▶ **To do**: Only one span of the listing below should come back. It runs from the line with "- Peter Singer" through the line with "- Mark Murphy", and each of its lines must be reproduced exactly.

▶ **Data records**:

BEGIN

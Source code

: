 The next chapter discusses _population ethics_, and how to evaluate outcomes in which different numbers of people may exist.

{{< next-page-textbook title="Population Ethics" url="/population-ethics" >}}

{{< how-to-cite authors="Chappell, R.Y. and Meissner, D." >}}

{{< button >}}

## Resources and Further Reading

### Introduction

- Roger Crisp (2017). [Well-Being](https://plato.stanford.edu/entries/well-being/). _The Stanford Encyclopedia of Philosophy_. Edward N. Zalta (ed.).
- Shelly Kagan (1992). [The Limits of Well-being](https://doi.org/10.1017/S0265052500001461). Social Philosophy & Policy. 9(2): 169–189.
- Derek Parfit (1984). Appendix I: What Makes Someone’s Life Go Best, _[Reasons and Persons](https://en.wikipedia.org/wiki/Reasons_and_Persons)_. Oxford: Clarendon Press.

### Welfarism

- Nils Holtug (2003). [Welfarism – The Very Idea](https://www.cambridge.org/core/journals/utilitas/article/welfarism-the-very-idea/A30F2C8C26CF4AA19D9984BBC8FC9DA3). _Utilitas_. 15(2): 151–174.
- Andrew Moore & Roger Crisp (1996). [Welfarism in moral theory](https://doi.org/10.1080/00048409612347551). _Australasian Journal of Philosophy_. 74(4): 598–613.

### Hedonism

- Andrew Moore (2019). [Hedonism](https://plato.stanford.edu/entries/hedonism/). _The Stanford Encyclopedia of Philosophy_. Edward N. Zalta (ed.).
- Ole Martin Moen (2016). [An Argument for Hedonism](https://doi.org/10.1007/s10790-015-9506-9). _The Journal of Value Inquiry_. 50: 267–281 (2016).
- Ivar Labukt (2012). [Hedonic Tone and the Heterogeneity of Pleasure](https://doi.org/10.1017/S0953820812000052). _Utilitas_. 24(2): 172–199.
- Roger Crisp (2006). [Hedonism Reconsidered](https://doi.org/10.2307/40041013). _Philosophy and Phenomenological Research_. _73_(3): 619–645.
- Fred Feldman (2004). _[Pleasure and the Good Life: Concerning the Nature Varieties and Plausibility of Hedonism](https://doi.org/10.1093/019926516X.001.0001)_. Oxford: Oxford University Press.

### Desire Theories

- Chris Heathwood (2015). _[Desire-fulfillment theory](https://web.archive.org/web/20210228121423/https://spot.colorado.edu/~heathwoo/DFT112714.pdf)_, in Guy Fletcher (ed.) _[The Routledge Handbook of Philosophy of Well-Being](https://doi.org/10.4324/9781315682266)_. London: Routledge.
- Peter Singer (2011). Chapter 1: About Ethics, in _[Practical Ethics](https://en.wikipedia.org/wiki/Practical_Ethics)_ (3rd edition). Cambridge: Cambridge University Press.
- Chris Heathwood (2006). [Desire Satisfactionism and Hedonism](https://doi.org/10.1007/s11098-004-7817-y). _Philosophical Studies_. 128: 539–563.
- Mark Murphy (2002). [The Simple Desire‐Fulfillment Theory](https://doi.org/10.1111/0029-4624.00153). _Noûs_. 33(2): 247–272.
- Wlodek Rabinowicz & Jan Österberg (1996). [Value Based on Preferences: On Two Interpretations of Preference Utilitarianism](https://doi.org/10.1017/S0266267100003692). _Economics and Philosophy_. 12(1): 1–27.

END

▶ **Written response**:
- Peter Singer (2011). Chapter 1: About Ethics, in _[Practical Ethics](https://en.wikipedia.org/wiki/Practical_Ethics)_ (3rd edition). Cambridge: Cambridge University Press.
- Chris Heathwood (2006). [Desire Satisfactionism and Hedonism](https://doi.org/10.1007/s11098-004-7817-y). _Philosophical Studies_. 128: 539–563.
- Mark Murphy (2002). [The Simple Desire‐Fulfillment Theory](https://doi.org/10.1111/0029-4624.00153). _Noûs_. 33(2): 247–272.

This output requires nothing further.